Ha habido mucho debate acerca de la interpretación precisa que debemos dar a esta idea, y, una vez más, incluso los comentaristas más afines a Platón se hallan perdidos.1 La más directa parte de la lectura más «metafísica» de los libros centrales y de la metáfora de la caverna. De acuerdo con esta interpretación, el dominio de la verdad y del conocimiento está completamente separado del dominio de la vida corriente. Dado que el poeta o el pintor solo nos ofrecen «representaciones» de dicha vida, su trabajo está a dos niveles de distancia de la realidad en sí. De hecho, si nos tomamos en serio la alegoría de la caverna, los artistas dedicados a las representaciones parecen ofrecernos únicamente las sombras de las sombras de las marionetas, las cuales a su vez son solo copias pobremente iluminadas del mundo diurno y sus habitantes, en sí mismo ya una especie de proyección de la luz solar. Según mis cuentas, eso los sitúa al menos a tres y posiblemente a cuatro niveles de distancia de la verdad y la realidad.

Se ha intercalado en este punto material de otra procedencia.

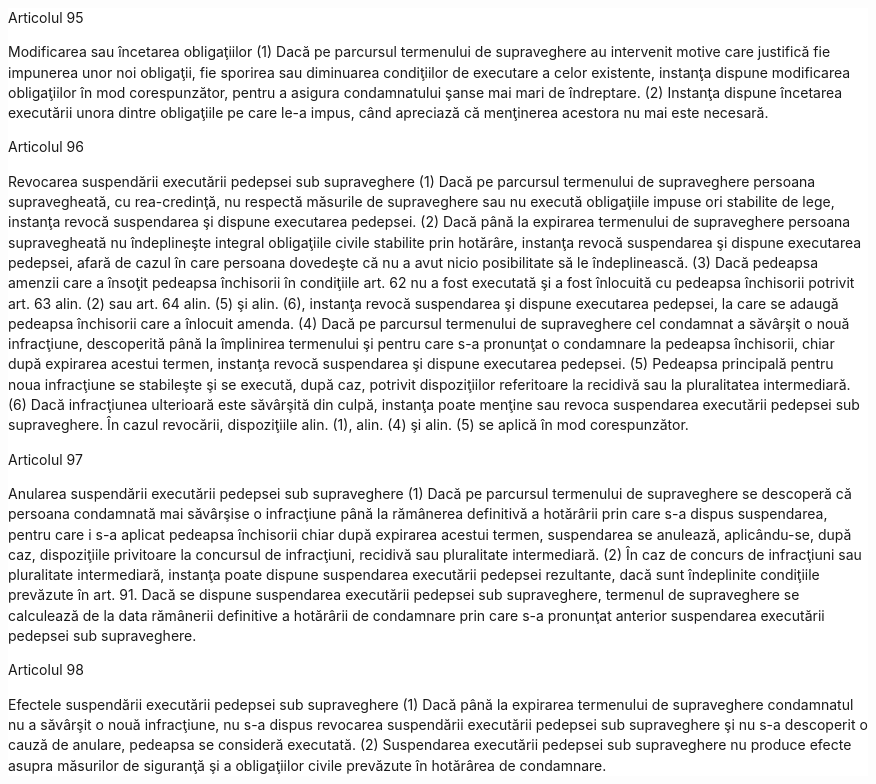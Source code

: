 Articolul 95

Modificarea sau încetarea obligaţiilor
(1) Dacă pe parcursul termenului de supraveghere au intervenit motive care justifică fie impunerea unor noi obligaţii, fie sporirea sau diminuarea condiţiilor de executare a celor existente, instanţa dispune modificarea obligaţiilor în mod corespunzător, pentru a asigura condamnatului şanse mai mari de îndreptare.
(2) Instanţa dispune încetarea executării unora dintre obligaţiile pe care le-a impus, când apreciază că menţinerea acestora nu mai este necesară.

Articolul 96

Revocarea suspendării executării pedepsei sub supraveghere
(1) Dacă pe parcursul termenului de supraveghere persoana supravegheată, cu rea-credinţă, nu respectă măsurile de supraveghere sau nu execută obligaţiile impuse ori stabilite de lege, instanţa revocă suspendarea şi dispune executarea pedepsei.
(2) Dacă până la expirarea termenului de supraveghere persoana supravegheată nu îndeplineşte integral obligaţiile civile stabilite prin hotărâre, instanţa revocă suspendarea şi dispune executarea pedepsei, afară de cazul în care persoana dovedeşte că nu a avut nicio posibilitate să le îndeplinească.
(3) Dacă pedeapsa amenzii care a însoţit pedeapsa închisorii în condiţiile art. 62 nu a fost executată şi a fost înlocuită cu pedeapsa închisorii potrivit art. 63 alin. (2) sau art. 64 alin. (5) şi alin. (6), instanţa revocă suspendarea şi dispune executarea pedepsei, la care se adaugă pedeapsa închisorii care a înlocuit amenda.
(4) Dacă pe parcursul termenului de supraveghere cel condamnat a săvârşit o nouă infracţiune, descoperită până la împlinirea termenului şi pentru care s-a pronunţat o condamnare la pedeapsa închisorii, chiar după expirarea acestui termen, instanţa revocă suspendarea şi dispune executarea pedepsei.
(5) Pedeapsa principală pentru noua infracţiune se stabileşte şi se execută, după caz, potrivit dispoziţiilor referitoare la recidivă sau la pluralitatea intermediară.
(6) Dacă infracţiunea ulterioară este săvârşită din culpă, instanţa poate menţine sau revoca suspendarea executării pedepsei sub supraveghere. În cazul revocării, dispoziţiile alin. (1), alin. (4) şi alin. (5) se aplică în mod corespunzător.

Articolul 97

Anularea suspendării executării pedepsei sub supraveghere
(1) Dacă pe parcursul termenului de supraveghere se descoperă că persoana condamnată mai săvârşise o infracţiune până la rămânerea definitivă a hotărârii prin care s-a dispus suspendarea, pentru care i s-a aplicat pedeapsa închisorii chiar după expirarea acestui termen, suspendarea se anulează, aplicându-se, după caz, dispoziţiile privitoare la concursul de infracţiuni, recidivă sau pluralitate intermediară.
(2) În caz de concurs de infracţiuni sau pluralitate intermediară, instanţa poate dispune suspendarea executării pedepsei rezultante, dacă sunt îndeplinite condiţiile prevăzute în art. 91. Dacă se dispune suspendarea executării pedepsei sub supraveghere, termenul de supraveghere se calculează de la data rămânerii definitive a hotărârii de condamnare prin care s-a pronunţat anterior suspendarea executării pedepsei sub supraveghere.

Articolul 98

Efectele suspendării executării pedepsei sub supraveghere
(1) Dacă până la expirarea termenului de supraveghere condamnatul nu a săvârşit o nouă infracţiune, nu s-a dispus revocarea suspendării executării pedepsei sub supraveghere şi nu s-a descoperit o cauză de anulare, pedeapsa se consideră executată.
(2) Suspendarea executării pedepsei sub supraveghere nu produce efecte asupra măsurilor de siguranţă şi a obligaţiilor civile prevăzute în hotărârea de condamnare.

Y como hallarse separado de la realidad equivale a hallarse separado de la verdad y el conocimiento, los poetas y los pintores son incapaces de promover ninguna de ambas. No tienen nada que aportar a la buena ordenación del espíritu.

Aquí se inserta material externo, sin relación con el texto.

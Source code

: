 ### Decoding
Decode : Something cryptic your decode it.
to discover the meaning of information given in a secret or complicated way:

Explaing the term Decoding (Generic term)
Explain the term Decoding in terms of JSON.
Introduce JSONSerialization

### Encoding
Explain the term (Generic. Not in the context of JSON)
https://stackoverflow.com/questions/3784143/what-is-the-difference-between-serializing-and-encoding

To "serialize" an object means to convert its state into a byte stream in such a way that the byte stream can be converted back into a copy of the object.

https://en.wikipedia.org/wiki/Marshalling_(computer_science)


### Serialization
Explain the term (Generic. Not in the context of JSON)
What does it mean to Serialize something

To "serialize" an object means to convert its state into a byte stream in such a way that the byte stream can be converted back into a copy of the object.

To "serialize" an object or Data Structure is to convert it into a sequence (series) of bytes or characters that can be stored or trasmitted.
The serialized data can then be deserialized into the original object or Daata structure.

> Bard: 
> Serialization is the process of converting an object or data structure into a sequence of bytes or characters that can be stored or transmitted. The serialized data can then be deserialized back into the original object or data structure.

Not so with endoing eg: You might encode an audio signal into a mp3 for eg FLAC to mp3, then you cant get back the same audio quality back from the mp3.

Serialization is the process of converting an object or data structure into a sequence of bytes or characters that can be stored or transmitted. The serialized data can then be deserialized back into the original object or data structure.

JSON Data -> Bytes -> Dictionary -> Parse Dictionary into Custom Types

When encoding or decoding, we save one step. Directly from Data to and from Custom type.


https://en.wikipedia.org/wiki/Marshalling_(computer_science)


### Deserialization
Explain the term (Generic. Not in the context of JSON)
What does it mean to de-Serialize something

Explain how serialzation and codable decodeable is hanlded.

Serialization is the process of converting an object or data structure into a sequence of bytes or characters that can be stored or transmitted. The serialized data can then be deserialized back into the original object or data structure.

Dudo que nadie se haya dejado convencer jamás por un argumento tan esquemático, ligado, además, a la poco atractiva idea de que lo mostrado por los sentidos es en sí mismo irreal. Pero también va ligado a una distorsión aún más grave de lo que pueden representar la poesía o la pintura. Platón supone que las representaciones producen simplemente cosas secundarias, nuevos objetos para la atención que nos distraen de otros objetos más «reales». Veamos por ejemplo X, 598b, donde Sócrates trata de convencer a Glaucón de los males de la pintura:
—Fíjate ahora en lo que voy a decir: ¿cuál de estas dos cosas se propone siempre y en todos los casos la pintura? ¿Representar los hechos del mundo real o las apariencias? ¿Es la apariencia lo que representa o la verdad?
—La apariencia —dijo.
El paso en falso aquí consiste en suponer que representar la apariencia de una cosa, por ejemplo, una cama, una silla o al presidente Bush, significa no representar en absoluto la cama, la silla o al presidente Bush, sino una cosa distinta, a saber, su apariencia. Esto merece ciertamente el título de philosophia perennis: se trata de uno de los errores más viejos, más tentadores y más generalizados de la disciplina.

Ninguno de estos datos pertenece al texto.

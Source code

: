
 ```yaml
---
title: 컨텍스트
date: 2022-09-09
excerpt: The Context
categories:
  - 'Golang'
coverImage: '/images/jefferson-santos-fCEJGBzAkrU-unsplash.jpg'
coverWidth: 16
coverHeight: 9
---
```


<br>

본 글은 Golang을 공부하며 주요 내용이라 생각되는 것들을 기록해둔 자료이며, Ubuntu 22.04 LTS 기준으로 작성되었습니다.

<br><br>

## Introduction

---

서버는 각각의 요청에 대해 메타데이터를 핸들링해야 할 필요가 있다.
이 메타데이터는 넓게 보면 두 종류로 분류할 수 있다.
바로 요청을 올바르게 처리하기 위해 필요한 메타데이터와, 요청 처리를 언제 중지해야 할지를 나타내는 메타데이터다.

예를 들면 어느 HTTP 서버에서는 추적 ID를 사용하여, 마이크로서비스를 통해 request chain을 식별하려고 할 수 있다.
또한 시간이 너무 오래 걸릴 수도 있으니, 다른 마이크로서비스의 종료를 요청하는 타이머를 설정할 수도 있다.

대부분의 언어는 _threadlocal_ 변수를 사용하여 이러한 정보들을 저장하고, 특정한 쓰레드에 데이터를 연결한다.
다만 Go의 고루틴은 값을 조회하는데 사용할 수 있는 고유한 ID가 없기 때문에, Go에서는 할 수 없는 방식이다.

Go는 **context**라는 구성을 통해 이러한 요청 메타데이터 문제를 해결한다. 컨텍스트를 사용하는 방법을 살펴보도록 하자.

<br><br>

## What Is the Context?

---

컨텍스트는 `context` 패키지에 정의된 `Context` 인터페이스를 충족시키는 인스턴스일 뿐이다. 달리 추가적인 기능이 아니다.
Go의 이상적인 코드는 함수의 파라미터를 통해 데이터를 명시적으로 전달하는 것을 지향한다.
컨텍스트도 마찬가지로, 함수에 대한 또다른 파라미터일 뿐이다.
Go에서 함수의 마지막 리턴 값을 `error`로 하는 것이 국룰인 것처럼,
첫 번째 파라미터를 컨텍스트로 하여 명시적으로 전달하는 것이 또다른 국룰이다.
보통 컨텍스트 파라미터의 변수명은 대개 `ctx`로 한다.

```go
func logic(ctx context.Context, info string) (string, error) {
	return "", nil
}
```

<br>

No parece que a Platón se le pasara por la cabeza que las representaciones pudieran sacar a la luz nuevos aspectos de las cosas que representan. Mirar una esfera solar o un reloj que representen el tiempo puede servirnos para satisfacer nuestro interés por este último. La esfera solar o el reloj no sustituyen al tiempo en nuestros intereses. Una caricatura de nuestro político preferido no presenta una sombra o un sustituto en lugar de la persona misma; presenta a la persona como un chiflado, un malvado, un salvaje o tal vez un estúpido, lo cual sugiere, y potencialmente revela, un aspecto de la persona. Platón hace que parezca como si un cuadro o un poema cambiaran inevitablemente un objeto por otro, pero no es así: el objeto sigue siendo el mismo, aunque lo que se diga sobre él sea nuevo. Precisamente por eso el arte tiene la capacidad de decirnos cosas, del mismo modo que lo hace el lenguaje. No constituye, pues, ninguna distracción de la verdad, sino uno de sus aliados potenciales.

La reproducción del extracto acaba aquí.